1. şarkılarını dinlerken, yattığınız yerden ani sinyallerle kimi zaman bacak kaslarınızın, kimi zaman uyluk kaslarınızın kasılmasına sebep olabilecek gruptur.

    ve o kadar yılın ardından geri dönüp baktıklarında, "yaptık abi biz ya, harbi unutulmaz eserler bıraktık." diyebilen gruptur. boşverin dinleyici kitlesini, asın ergen kitlesini. kasmayın. ve sakince şunun solosunu dinleyin: tövbe

    eyvallah!
  2. darmadumanla aşmış bir iş çıkartmışlardır. soundları eskidikçe değerlenen cinstendir. değeri bilinmiyor desem komik olur, çünkü garip bir kitle tarafından hunharca tüketiliyor. sürekli heryerde çalan tüketilecek şarkılar olmasaydı diğerleri olur muydu bilinmez. buzdağının görünen kısmı olmasaydı, görünmeyen kısmından bihaber olmaz mıydık?
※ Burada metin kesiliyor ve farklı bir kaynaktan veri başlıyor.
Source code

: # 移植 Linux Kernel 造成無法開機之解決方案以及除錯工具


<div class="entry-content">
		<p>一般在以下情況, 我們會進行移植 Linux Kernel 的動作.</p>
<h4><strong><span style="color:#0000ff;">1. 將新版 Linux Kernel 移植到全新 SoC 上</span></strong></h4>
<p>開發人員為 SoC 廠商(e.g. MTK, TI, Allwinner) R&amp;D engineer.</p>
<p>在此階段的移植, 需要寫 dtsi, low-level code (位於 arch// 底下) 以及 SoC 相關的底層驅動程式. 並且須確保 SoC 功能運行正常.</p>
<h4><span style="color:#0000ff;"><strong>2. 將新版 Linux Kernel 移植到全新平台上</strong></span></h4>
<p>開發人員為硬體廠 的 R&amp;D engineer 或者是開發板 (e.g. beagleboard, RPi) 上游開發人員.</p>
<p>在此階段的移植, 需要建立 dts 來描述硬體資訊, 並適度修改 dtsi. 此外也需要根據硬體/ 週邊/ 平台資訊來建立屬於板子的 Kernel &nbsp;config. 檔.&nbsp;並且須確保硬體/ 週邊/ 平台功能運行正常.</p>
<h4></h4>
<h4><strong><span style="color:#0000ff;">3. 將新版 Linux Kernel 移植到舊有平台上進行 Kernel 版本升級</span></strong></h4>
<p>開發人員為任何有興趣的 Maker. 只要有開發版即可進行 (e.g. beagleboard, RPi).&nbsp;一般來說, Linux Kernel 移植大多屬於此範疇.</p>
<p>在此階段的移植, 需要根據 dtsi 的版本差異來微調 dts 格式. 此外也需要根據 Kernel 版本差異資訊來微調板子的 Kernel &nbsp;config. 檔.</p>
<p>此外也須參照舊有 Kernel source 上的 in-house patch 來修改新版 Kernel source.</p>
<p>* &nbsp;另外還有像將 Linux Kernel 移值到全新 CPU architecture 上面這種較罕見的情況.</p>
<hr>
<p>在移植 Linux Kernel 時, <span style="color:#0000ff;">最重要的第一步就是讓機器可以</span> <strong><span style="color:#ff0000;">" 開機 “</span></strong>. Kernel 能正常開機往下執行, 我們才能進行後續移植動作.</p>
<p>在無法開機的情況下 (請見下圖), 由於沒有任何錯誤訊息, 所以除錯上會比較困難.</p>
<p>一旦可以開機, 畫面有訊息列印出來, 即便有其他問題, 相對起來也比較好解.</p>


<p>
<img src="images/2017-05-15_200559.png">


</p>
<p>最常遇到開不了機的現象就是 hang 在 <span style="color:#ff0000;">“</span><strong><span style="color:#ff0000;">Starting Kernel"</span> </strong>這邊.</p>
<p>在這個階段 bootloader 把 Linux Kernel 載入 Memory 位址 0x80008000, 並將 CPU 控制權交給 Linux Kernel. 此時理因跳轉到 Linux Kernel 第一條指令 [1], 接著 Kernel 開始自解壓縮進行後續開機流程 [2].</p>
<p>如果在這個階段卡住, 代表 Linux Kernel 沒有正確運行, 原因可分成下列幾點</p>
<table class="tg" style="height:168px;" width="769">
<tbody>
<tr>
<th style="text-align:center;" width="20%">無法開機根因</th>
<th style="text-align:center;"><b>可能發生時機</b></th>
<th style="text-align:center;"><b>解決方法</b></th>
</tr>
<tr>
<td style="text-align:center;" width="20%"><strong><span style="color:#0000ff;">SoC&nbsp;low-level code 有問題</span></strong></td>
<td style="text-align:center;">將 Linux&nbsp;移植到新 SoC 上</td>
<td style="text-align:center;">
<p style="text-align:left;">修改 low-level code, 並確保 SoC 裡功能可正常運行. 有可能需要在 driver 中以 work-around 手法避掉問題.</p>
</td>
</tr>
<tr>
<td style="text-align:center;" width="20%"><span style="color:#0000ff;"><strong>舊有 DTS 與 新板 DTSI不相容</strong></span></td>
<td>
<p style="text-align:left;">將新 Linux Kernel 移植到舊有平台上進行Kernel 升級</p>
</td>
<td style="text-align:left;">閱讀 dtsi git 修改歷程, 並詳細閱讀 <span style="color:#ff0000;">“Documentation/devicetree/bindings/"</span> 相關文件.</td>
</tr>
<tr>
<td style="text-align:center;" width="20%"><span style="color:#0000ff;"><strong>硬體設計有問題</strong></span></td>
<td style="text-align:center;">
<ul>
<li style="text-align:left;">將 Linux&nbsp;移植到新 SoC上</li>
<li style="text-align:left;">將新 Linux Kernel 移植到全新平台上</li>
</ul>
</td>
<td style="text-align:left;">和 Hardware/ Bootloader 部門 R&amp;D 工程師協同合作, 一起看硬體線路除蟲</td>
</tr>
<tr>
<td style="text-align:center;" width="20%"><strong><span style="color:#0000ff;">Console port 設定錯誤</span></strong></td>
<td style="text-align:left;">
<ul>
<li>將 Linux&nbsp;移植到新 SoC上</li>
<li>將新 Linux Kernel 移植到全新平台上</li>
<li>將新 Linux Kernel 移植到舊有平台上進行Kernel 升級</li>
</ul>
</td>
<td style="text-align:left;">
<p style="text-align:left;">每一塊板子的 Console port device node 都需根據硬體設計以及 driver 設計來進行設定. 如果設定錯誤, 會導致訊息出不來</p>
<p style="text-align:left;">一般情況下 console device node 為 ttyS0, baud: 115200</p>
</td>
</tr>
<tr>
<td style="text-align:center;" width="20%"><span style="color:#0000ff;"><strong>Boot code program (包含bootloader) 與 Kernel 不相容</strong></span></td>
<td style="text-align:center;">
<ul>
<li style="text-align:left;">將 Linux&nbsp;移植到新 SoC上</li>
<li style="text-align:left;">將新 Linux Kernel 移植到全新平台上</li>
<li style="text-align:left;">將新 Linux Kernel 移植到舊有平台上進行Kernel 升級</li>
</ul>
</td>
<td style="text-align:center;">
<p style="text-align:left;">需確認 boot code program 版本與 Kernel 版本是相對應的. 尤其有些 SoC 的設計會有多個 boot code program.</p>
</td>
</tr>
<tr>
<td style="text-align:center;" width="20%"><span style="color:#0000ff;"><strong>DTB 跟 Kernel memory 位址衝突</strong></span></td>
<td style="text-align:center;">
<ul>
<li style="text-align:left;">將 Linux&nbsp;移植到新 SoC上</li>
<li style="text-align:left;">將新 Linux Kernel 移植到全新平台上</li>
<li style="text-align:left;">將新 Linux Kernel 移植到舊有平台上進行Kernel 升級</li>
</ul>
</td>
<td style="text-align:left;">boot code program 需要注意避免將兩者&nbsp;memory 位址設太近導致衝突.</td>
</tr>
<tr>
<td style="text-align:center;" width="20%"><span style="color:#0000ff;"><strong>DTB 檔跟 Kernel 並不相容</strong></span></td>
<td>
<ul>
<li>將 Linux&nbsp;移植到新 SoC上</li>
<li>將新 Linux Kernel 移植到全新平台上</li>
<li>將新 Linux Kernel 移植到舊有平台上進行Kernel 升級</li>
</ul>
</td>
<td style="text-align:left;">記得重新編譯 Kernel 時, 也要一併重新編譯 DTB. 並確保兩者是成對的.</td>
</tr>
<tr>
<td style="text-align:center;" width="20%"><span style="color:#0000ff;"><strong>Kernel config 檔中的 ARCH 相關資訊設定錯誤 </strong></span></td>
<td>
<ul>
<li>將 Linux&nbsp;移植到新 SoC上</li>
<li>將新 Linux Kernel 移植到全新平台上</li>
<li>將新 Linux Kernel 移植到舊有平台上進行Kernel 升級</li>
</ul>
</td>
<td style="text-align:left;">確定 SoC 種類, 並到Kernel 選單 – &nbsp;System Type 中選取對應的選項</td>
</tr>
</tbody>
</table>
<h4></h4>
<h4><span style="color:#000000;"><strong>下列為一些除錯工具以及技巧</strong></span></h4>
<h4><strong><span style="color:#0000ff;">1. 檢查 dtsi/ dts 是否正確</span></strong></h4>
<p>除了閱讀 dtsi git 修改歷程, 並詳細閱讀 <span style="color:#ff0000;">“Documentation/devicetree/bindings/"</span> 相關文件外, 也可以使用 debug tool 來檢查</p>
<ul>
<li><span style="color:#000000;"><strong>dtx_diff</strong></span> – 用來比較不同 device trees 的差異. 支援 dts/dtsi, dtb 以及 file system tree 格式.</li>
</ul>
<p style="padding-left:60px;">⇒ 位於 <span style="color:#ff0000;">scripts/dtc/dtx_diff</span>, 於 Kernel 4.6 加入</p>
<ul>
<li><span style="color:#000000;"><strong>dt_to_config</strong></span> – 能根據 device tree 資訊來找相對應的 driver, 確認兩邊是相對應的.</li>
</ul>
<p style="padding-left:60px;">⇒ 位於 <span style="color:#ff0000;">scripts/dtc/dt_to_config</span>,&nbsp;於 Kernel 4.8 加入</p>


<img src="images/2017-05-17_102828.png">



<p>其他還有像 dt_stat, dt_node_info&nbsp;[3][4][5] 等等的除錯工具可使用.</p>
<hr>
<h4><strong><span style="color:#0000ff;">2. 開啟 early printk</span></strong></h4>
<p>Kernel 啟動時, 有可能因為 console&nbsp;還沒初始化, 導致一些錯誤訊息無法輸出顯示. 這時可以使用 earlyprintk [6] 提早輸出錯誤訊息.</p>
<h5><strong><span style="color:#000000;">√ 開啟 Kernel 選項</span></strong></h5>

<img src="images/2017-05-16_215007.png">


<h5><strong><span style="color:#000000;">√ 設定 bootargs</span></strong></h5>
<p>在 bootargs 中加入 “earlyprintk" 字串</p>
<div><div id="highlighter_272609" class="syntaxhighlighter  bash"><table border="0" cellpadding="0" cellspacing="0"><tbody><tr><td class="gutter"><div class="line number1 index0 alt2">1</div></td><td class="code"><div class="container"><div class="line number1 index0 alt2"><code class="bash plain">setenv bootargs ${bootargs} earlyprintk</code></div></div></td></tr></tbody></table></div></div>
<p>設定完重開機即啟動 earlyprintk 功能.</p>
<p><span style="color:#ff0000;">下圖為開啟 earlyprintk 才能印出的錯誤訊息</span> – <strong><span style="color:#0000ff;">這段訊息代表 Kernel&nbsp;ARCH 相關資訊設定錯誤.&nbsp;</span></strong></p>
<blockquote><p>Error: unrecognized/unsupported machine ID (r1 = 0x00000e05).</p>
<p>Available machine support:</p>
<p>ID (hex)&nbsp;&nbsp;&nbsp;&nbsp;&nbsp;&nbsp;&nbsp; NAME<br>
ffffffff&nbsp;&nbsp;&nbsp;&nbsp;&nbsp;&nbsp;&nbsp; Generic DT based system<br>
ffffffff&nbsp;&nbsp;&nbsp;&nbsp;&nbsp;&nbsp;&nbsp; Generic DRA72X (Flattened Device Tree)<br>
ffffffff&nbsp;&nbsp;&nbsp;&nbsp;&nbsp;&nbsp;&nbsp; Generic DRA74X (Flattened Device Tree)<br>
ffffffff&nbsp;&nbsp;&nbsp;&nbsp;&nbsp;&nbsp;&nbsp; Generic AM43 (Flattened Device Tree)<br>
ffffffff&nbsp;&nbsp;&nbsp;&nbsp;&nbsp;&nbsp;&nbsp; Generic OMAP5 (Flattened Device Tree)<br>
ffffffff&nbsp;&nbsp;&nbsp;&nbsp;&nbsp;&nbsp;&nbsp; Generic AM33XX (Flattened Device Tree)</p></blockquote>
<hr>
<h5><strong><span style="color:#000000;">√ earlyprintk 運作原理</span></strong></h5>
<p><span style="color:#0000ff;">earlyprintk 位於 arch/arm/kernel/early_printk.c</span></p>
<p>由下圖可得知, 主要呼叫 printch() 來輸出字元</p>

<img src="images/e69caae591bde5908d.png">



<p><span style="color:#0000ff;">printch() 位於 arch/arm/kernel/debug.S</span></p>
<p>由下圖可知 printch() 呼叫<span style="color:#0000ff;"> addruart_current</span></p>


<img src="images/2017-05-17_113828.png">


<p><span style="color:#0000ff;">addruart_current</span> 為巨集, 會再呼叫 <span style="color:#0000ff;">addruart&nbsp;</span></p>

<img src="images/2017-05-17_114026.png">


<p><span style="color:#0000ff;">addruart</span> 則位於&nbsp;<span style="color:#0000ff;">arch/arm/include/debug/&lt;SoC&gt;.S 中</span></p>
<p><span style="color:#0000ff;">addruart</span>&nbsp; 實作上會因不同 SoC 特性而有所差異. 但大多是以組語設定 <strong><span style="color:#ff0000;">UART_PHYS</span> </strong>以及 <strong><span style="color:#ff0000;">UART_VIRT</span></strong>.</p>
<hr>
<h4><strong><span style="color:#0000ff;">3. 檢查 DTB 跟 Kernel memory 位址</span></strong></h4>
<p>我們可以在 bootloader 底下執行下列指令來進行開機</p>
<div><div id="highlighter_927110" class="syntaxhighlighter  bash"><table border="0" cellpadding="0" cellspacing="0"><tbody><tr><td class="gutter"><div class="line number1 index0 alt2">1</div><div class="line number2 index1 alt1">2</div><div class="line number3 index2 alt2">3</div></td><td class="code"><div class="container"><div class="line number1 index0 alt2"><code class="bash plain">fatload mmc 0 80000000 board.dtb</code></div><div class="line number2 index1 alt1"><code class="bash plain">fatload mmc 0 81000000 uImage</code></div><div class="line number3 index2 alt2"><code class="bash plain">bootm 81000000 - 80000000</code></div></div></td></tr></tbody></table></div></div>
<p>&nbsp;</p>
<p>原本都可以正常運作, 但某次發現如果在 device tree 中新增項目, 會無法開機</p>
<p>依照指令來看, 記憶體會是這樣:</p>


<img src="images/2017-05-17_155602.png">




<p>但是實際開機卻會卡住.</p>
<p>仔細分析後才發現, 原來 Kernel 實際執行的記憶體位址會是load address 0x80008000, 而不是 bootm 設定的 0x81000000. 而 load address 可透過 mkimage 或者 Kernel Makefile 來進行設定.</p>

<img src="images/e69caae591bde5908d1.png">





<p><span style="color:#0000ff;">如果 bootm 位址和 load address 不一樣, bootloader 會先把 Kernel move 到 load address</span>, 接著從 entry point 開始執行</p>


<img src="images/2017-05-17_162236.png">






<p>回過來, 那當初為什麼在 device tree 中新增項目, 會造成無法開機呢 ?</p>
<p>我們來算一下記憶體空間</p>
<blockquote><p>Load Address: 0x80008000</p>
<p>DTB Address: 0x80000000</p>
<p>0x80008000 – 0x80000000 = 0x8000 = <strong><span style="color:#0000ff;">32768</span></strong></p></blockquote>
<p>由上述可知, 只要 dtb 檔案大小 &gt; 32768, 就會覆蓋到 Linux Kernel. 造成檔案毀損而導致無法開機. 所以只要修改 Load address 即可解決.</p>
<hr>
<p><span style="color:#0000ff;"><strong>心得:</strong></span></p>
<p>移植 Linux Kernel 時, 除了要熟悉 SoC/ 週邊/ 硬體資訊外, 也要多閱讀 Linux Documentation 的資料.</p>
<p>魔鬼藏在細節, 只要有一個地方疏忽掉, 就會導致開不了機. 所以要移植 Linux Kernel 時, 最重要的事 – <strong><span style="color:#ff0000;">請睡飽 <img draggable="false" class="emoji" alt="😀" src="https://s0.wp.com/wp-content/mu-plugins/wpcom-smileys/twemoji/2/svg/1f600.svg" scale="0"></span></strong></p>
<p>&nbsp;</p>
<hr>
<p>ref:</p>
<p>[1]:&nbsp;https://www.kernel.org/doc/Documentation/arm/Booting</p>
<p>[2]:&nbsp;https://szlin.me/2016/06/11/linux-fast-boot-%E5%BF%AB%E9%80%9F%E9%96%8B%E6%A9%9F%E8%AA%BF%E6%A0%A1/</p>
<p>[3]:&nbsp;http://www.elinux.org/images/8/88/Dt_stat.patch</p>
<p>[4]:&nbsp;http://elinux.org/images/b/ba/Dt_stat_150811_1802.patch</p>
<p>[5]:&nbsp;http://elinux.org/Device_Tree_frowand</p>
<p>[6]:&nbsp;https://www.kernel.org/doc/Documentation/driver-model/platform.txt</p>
    tövbeyi karıştırmıycaktın
  3. sahne performansları iyi olan grup.yani öyle '' abi ne muazzam bir şeydi değil mi ?'' değil.ki büyük bir ihtimalle -birçok kişi böyle düşünüyordur- iyi olmasının en büyük nedenlerinden biri sahnede inanılmaz bir performans gösteren cengiz baysal'dır.zaten kaan çok içmesinden midir nedir, zayıf bir sesle çıkıyor.
    dlg
  4. sevdiğim herifler.

    bir güzelleme amacı yok, salt subjektiflik içerir.

    mad madame'e denk gelemedim ama ilk albümlerinden beri bilirim. 4-5 saat program yaptıkları pearl jam, alice in chains, pink floyd çaldıkları, türkü söyledikleri konser seviyesinde olmayan performanslarını dinlerdim. konser- program ganimeti 7-8 adet penayı, alen ve cengiz'in bagetlerini hala saklarım.

    göreceliliği mutlak olmakla birlikte bence eski köprüaltı (1999)^:halimiz duman, köprüaltı, hatun, senin gibi, yalnızlık paylaşılmaz, hayatı yaşa, dağlar bağlar, dönek, istanbul^ albümleri ülkemiz rock tarihinin -tek şarkı değil albüm olarak- en iyi albümlerinden biridir. o zaman sadece belli bir kitlenin bildiği bize özellik durumu da vardı tabi ki.^:bu arada kaan'ın bir çok şarkıyı yazdığı ahu paşakay köprüaltı klibinde oynamıştır^

    iğrenç espirili bir konser anekdotu;
    -arkadaşlar cem'i bilir misiniz
    +cem, cem karaca, hangi cem?
    -yok pearl jam (jeremy introsu girer)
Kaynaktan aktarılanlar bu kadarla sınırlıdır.